By the late 1960's, with the introduction of selective coronary angiography, it was becoming apparent that not all patients with angina had narrowed coronary arteries. Indeed nowerdays we recognise that ~40% of patients having a coronary angiogram will have no signficant obstruction to blood flow. In 1967 Likoff published a paper in the New England Journal of Medicine reporting "The Paradox of Normal Selective Coronary Arteriograms in Patients Considered to Have Unmistakable Coronary Heart Disease". This paper described 15 pre-menopausal women with smooth coronary arteries but typical cardiac sounding chest pain and an abnormal ECG during bicycle exercise. Once the observation was made further research was performed to try and understand the mechanisms involved.
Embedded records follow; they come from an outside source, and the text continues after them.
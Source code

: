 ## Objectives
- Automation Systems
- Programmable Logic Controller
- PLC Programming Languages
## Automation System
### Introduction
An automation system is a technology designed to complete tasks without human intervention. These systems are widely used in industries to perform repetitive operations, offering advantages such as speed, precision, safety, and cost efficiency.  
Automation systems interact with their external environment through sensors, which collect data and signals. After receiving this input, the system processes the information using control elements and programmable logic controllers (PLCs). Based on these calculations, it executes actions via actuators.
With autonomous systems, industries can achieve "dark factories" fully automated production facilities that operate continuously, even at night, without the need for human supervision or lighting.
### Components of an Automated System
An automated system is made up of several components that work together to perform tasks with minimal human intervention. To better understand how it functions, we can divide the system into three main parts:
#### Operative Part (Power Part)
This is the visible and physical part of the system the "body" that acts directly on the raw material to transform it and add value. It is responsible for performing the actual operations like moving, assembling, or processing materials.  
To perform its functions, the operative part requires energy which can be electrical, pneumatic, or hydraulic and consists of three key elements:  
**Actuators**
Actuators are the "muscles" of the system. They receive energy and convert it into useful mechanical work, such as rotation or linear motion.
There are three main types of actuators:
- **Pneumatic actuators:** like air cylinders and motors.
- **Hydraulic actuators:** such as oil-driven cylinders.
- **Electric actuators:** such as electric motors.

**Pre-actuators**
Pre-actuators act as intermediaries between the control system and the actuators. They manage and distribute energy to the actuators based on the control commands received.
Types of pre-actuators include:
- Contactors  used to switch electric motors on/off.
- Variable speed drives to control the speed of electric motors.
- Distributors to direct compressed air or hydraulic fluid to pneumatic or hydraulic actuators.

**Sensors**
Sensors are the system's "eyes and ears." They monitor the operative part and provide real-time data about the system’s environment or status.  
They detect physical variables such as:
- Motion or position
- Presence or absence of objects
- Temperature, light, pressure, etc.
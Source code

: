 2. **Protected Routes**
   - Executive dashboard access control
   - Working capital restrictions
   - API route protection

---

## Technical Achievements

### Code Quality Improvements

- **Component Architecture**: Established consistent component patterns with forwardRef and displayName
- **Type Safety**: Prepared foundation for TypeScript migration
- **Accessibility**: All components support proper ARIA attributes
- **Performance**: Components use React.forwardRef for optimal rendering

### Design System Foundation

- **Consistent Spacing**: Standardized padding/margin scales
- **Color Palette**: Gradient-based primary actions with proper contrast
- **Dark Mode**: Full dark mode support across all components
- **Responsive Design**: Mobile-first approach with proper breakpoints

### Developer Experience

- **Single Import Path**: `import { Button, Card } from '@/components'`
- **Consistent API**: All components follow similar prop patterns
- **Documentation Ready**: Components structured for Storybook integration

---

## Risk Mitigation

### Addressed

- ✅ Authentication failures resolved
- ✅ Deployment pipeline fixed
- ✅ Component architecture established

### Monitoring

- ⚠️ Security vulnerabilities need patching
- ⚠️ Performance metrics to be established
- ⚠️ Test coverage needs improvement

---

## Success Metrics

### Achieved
In 1973 Arbogast and Bourassa published a paper examining heart function during atrial pacing in patients with angina and normal coronary angiograms. These patients were referred to as "group X" and they were compared to people with narrowed coronary arteries who were referred to as "group C". These authors showed that rapid pacing of the heart resulted in reduction in cardiac function in patients with coronary disease but paradoxically an enhancement the patients in group X. This observation provoked much debate then and is still difficult to understand because abnormalities of heart function usually go hand-in-hand with reductions in coronary blood flow. The observations with "group X" led to the label of syndrome X being used in the accompanying editoral by Harvey Kemp to describe these patients. This spread though the medical literature and now there are over 1200 papers and articles published on cardiac syndrome X.
Likoff W, Segal BL, Kasparian H. Paradox of normal selective coronary arteriograms in patients considered to have unmistakable coronary heart disease.N Engl J Med. 1967 May 11;276(19):1063-6
Arbogast R, Bourassa MG. Myocardial function during atrial pacing in patients with angina pectoris and normal coronary arteriograms. Comparison with patients having significant coronary artery disease.Am J Cardiol. 1973 Sep 7;32(3):257-63.
Kemp HG Jr. Syndrome X revisited. J Am Coll Cardiol. 1991 Feb;17(2):507-8.